3. Ayah dari ego. Saat ini masih aktif bekerja di pabrik dan juga berjualan es cendol. Lulusan SMP.

4. Ibu dari ego. Ibu rumah tangga. Lulusan SMA

5. Adik laki-laki dari ayahnya ego. Saat ini bekerja di pabrik pengelolahan karet. Lulusan SMK jurusan teknik industri.

6. isteri dari adik laki-laki ayahnya ego. Saat ini bekerja di pabrik sabun di Kawasan Industri Medan. Lulusan SMK.

7. Adik dari ayahnya ego. Saat ini bekerja di pabrik yang sama dengan ego. Lulusan SMK di jurusan teknik elektro.

8. Kakak dari Ego. Saat ini bekerja sebagai guru madrasah. Lulusan S1 pendidikan agama. Berasal dari SMA.

9. Ego. Saat ini kuliah. Berasal dari SMK. 10. Adik perempuannya ego. Masih bersekolah.

Dilihat dari diagram tersebut, terlihat bahwa usaha dari keluarga Wawan untuk keluar dari lingkaran pekerja buruh sudah dimulai pada saat kakaknya yang mengambil sekolah SMA dan melanjutkan jenjang pendidikan ke perguruan tinggi. Hal ini dilakukan untuk mencari kehidupan yang lebih baik selain menjadi buruh pabrik. Langkah tersebut juga diikuti oleh Wawan yang walaupun berasal dari sekolah SMK, namun dirinya memutuskan untuk lanjut ke bangku perguruan tinggi, agar kelak tidak usah menjadi buruh pabrik. Keputusan tersebut diambil karena pengalamannya sendiri yang sudah merasakan bagaimana sakitnya menjadi buruh pabrik.

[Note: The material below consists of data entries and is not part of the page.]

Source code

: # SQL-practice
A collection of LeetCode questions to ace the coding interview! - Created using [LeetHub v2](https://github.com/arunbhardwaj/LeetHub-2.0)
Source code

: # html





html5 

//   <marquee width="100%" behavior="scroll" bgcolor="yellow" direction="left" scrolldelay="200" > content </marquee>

Wawan mengungkapkan keinginannya agar anak-anak di lingkungannya juga bisa mengenyam pendidikan hingga perguruan tinggi seperti dirinya. Satu hal yang menjadi penyesalan dirinya dahulu adalah kenapa dirinya mau masuk ke STM dan bukannya masuk ke SMA. Wawan memang mengakui bahwa keinginan untuk masuk ke STM adalah keinginannya, namun sedikit banyaknya juga karena dipengaruhi oleh taman-temannya juga. Teman sepergaulannya semuanya masuk ke STM yang sama sehingga Wawan merasa takut jika masuk ke sekolah lain akan sulit menemukan teman.

Namun, yang terjadi menurutnya adalah setelah dirinya tamat dari sekolah tersebut, Wawan merasa tidak mendapatkan apa-apa selama di STM. Wawan

malah merasa dirinya semakin nakal dan juga semakin jauh tertinggal dari orang lain. Hal tersebut diungkapkan Wawan karena ketika masuk kuliah dirinya sama sekali tertinggal dalam bidang apapun dari teman-teman kuliahnya yang rata-rata berasal dari SMA. Wawan memang tidak mengambil kesimpulan bahwa STM merupakan pilihan yang buruk dan SMA adalah pilihan yang terbaik. Namun, hal yang ingin disampaikan Wawan adalah seharusnya orangtua memberi kesempatan kepada anak untuk memilih pendidikan yang seperti apa yang diinginkan. Wawan juga ingin agar setiap anak di lingkungannya memilih jenis pendidikan yang diinginkannya, bukan karena ingin ikut-ikutan dengan teman.